Laurel asintió. Sabía que Celexa era un antidepresivo y la risperidona un antipsicótico.

– Parece claro que Bobbie acabó en el hospital básicamente por algo que le sucedió -continuó Emily-. Debió de ocurrir algo que hizo pensar a los médicos que era una amenaza para los demás o para él mismo.

– Tú conociste a Bobbie -dijo Laurel, sorprendida por el tono defensivo y protector de su voz-. He hablado con muchos amigos suyos. Sólo una persona me comentó que podría haberle sucedido algún tipo de accidente en Burlington. Pero, aparte de eso, no he oído nada que me haga pensar que era violento.

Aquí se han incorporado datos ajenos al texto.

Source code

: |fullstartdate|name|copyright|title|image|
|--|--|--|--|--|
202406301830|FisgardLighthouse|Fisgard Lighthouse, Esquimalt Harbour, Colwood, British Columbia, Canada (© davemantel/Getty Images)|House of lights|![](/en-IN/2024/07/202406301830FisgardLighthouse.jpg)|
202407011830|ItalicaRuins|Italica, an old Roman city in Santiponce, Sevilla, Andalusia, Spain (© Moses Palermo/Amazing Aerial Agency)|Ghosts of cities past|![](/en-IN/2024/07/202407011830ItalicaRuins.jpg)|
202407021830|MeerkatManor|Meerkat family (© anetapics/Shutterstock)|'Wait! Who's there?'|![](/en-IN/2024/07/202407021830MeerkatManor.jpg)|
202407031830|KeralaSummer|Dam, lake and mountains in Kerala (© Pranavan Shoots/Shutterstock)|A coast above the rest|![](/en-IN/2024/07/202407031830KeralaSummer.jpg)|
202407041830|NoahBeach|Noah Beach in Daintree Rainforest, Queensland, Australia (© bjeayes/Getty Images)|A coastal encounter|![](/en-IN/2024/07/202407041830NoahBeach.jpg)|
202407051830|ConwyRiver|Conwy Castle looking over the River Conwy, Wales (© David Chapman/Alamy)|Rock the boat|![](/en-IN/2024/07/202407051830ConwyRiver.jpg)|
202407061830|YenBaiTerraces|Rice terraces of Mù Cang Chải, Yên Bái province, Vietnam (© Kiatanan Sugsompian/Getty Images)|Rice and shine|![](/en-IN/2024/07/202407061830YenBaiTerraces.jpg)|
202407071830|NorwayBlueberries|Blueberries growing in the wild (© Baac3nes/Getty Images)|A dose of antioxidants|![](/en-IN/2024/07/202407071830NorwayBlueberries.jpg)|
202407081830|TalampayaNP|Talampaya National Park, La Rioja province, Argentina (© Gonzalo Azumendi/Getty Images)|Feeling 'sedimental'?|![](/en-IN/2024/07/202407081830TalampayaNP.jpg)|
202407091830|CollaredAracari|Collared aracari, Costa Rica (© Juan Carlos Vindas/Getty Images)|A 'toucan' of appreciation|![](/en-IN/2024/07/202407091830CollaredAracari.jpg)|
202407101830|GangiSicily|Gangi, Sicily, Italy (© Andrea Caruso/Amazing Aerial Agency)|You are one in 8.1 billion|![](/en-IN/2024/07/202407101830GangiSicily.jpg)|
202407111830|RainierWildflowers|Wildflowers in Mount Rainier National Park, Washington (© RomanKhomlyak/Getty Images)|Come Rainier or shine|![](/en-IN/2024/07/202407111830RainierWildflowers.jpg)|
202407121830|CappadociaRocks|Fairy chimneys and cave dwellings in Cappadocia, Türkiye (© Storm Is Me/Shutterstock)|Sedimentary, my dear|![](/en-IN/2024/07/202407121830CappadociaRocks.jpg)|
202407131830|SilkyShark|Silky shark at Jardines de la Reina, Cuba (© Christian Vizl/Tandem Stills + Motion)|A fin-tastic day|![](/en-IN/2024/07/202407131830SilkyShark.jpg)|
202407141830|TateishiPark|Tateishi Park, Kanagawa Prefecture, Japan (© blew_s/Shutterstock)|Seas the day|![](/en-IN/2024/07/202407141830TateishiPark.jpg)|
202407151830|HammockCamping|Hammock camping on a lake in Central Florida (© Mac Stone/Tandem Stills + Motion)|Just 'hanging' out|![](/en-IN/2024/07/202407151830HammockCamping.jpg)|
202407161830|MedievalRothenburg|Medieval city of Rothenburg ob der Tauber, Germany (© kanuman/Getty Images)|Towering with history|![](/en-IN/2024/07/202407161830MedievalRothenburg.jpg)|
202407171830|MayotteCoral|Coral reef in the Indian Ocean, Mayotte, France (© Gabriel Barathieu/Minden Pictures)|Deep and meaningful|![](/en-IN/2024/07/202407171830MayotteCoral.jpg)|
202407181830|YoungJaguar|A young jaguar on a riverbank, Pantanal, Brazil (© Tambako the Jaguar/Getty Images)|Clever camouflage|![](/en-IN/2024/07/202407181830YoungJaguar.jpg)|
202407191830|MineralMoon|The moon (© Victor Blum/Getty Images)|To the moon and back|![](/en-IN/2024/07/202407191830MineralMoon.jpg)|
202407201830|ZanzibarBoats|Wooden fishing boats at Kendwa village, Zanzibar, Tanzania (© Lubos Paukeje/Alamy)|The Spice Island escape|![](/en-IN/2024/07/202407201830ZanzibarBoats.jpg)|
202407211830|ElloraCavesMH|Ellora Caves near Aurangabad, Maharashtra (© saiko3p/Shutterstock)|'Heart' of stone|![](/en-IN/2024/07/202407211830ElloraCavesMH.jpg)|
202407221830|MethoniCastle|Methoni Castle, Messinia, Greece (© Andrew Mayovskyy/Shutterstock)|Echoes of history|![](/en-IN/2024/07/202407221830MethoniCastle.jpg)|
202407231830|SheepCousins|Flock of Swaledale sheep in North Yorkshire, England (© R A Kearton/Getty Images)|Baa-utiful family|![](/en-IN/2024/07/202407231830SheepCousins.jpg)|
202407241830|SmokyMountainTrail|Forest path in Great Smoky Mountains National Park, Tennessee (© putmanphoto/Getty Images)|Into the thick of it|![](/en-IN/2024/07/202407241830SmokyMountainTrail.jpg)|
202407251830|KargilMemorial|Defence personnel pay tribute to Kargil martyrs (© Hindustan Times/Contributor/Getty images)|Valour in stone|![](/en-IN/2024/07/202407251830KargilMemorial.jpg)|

– No se trata de violencia, sino de delirios. Cuando no tomaba su medicación, tenía episodios. Las dos lo sabemos. Tengo la impresión de que Bobbie, probablemente, era mucho más peligroso para sí mismo que para la gente que lo rodeaba. Gracias a Dios, acabó en las calles en agosto. ¿Te imaginas que hubiera tenido que arreglárselas ahí fuera en diciembre o enero? ¿Un hombre de su edad? Habría muerto congelado, y tú y yo sabemos que eso pasa a menudo. -Dio la vuelta a un folio y luego sorprendió a Laurel inclinándose hacia delante-: ¡Aja! Lo arrestaron por hurto. Parece ser que entró a comer a un restaurante y se marchó sin pagar. No fue gran cosa, estamos hablando de quince dólares con las vueltas. También lo denunciaron por mendicidad y allanamiento de propiedad ajena. En el caso del allanamiento, las cosas acabaron un poco mal. Bobbie se puso un poco tenso en una tienda de fotografía. Pensaba que le habían robado unas fotos que no podía encontrar. Parece que acabó a voces con el dueño de la tienda. ¡Ah! Aquí tenemos otra denuncia de un supermercado: entró en la sección de alimentos y se puso a comer. Como puedes ver, todo es poca cosa. El único objetivo de todos estos papeles era redactar un informe psiquiátrico.